黒海上空の制空権争いは、クリミアに残存するS-400地対空ミサイルの援護を受けられるロシアがやや有利となっている。もちろん、ウクライナがクリミアにあるロシアの防空施設を攻撃し続ければ、状況は変わるかもしれない。
昨年8月にサキ基地に駐機していたBe-12が飛行可能な状態かを確認するすべはない。だが、黒海艦隊に所属する3機のBe-12のうち少なくとも一部が、クリミア沖で今も運用されているらしい証拠がある。
英情報機関の予測では、ロシアは年代物のBe-12による偵察でドローン潜水艇の接近を発見しようとしている。

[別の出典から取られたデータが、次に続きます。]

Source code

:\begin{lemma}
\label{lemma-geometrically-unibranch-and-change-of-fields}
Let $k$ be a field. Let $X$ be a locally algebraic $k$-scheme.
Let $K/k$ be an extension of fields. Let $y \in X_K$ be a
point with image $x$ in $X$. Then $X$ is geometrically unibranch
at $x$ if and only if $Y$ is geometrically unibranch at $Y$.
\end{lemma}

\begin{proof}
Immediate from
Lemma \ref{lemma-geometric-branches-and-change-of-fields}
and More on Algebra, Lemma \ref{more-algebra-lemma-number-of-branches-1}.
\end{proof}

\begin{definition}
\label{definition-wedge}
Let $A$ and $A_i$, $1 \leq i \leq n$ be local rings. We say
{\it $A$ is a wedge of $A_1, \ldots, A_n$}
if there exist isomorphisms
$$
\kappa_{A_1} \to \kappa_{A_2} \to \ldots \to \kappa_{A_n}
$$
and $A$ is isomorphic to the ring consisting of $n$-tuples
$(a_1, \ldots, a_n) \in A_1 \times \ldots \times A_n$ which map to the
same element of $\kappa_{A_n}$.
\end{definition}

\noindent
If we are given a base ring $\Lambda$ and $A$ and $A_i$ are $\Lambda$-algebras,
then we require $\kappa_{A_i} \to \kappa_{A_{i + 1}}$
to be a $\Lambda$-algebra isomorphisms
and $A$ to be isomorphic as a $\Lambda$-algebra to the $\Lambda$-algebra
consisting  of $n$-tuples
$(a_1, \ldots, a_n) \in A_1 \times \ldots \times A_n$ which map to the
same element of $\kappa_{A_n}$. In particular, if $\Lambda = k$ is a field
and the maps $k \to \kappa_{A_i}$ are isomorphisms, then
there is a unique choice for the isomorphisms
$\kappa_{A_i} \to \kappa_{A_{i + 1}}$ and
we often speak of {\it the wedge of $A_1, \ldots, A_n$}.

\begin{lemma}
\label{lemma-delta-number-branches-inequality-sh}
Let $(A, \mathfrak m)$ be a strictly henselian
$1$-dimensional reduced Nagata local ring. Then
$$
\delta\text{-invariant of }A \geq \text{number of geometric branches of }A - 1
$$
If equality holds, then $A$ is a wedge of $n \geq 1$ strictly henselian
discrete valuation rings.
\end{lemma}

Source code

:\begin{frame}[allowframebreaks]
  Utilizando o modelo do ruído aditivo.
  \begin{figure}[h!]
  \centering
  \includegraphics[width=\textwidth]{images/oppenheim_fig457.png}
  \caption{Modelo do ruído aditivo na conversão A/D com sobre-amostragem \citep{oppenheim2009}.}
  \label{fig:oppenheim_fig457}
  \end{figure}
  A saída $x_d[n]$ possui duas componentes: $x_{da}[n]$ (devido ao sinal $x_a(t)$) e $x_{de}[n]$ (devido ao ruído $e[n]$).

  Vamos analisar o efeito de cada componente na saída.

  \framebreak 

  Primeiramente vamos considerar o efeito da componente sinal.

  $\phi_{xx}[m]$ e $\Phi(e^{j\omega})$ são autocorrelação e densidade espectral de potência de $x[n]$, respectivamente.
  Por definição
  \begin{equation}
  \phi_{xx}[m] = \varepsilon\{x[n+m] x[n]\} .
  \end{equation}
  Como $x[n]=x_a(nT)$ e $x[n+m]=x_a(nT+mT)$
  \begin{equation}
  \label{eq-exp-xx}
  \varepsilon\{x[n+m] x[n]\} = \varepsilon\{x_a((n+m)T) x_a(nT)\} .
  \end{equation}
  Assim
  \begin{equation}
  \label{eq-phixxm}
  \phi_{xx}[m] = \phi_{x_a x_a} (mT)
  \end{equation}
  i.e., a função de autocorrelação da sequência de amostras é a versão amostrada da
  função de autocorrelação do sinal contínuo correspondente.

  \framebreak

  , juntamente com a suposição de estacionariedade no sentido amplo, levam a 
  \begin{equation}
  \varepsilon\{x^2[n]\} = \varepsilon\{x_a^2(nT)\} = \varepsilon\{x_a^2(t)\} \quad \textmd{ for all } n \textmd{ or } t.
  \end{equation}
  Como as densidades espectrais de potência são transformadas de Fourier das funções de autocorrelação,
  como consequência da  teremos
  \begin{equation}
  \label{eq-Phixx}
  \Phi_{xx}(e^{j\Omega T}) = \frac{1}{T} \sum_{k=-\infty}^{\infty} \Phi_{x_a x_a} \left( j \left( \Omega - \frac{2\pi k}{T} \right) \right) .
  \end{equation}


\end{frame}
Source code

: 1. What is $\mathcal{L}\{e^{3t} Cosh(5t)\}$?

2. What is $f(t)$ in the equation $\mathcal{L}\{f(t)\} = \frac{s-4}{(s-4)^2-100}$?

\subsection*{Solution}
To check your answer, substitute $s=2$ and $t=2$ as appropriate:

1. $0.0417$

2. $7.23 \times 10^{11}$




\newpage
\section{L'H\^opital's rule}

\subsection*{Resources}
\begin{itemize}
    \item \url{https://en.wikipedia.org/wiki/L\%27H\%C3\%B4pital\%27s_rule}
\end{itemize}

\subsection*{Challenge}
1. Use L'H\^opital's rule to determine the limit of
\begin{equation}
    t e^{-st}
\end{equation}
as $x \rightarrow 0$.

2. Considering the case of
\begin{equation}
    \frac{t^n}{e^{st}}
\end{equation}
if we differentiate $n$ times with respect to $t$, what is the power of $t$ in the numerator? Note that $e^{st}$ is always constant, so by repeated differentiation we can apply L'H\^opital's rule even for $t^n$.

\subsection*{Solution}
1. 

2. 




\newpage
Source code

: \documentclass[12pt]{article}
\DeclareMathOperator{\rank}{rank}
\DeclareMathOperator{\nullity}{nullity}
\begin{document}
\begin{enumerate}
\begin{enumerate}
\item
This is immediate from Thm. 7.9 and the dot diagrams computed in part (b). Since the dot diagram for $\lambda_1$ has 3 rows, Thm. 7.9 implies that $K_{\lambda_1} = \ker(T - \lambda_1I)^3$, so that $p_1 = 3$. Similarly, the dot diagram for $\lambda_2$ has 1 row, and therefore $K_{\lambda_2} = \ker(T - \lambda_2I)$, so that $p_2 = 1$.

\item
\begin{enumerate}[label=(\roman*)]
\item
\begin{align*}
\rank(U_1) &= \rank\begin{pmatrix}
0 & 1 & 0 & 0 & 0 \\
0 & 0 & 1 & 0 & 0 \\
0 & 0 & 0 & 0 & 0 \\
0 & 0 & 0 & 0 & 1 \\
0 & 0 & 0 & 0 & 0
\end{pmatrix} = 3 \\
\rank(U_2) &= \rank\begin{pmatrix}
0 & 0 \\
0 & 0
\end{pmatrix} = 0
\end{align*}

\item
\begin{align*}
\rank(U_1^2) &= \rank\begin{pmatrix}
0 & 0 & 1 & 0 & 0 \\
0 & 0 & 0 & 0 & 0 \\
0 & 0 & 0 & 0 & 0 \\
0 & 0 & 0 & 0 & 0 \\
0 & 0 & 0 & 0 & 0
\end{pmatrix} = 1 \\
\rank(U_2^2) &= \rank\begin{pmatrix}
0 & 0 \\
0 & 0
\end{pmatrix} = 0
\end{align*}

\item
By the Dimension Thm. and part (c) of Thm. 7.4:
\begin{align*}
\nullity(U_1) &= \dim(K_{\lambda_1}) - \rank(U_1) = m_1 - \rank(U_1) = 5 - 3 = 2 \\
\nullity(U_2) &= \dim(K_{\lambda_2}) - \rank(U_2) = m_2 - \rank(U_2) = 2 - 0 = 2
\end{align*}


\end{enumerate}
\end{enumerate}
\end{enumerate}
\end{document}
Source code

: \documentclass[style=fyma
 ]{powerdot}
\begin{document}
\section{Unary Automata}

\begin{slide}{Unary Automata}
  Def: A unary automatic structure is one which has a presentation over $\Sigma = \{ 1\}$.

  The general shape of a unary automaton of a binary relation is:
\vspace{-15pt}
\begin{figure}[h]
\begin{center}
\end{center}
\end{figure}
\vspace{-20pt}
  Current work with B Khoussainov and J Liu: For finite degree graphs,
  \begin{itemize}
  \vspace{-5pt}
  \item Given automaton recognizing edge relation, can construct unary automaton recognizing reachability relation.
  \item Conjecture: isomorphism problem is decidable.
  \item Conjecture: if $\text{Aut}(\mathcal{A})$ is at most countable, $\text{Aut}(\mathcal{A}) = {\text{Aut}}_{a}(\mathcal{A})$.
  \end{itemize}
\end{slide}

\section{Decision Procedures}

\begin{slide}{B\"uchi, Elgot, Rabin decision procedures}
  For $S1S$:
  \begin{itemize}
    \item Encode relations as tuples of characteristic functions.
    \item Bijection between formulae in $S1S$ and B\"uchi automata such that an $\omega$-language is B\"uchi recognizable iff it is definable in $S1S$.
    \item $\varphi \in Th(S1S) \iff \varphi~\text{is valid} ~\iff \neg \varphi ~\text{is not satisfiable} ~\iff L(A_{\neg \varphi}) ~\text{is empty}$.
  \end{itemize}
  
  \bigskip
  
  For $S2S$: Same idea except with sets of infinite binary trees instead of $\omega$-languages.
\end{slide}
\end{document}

Be-12は機首に短距離水上探査レーダー、尾翼にAPMシリーズ磁気探知機を搭載しているが、旧式のセンサー類はとっくに保守対象外の可能性が高い。
その場合、探索は目視に頼って行われることになるが、日中に限定される上、効果はほとんど期待できない。いうまでもなく、潜水艇を肉眼で発見するのは至難の業だ。残存艦艇を哨戒艦やヘリコプターで囲んだほうが役に立つかもしれない。
黒海艦隊はこれまでに巡洋艦1隻、揚陸艦3隻、潜水艦1隻、補給艦1隻、哨戒艇と上陸用舟艇数隻を失ったが、アドミラル・グリゴロビッチ級フリゲート艦3隻、キロ型潜水艦5隻、艦隊停泊地の近接防御を担うグリシャIII型や22160型のコルベット艦各4隻を含む小型艦艇数十隻は、いまだ健在だ。
1000トン級のグリシャIIIは、デュアルソナーを搭載した対潜艦。1700トン級の22160型は対艦・対地火器や巡航ミサイルで武装し、カモフKa-27対潜ヘリコプター用の飛行甲板を備えている。グリシャIIIがドローン潜水艇を広範囲に探索し、22160型が水上ドローンに警戒し、レーダーとソナーを装備したカモフが両者を支援できる。
ただ、老朽化したBe-12については、日中限定で飛び回り、高速で接近するウクライナのドローンの機影を発見しようと乗員が目を皿のようにして窓から外を覗こうとも、大きな貢献は期待できないだろう。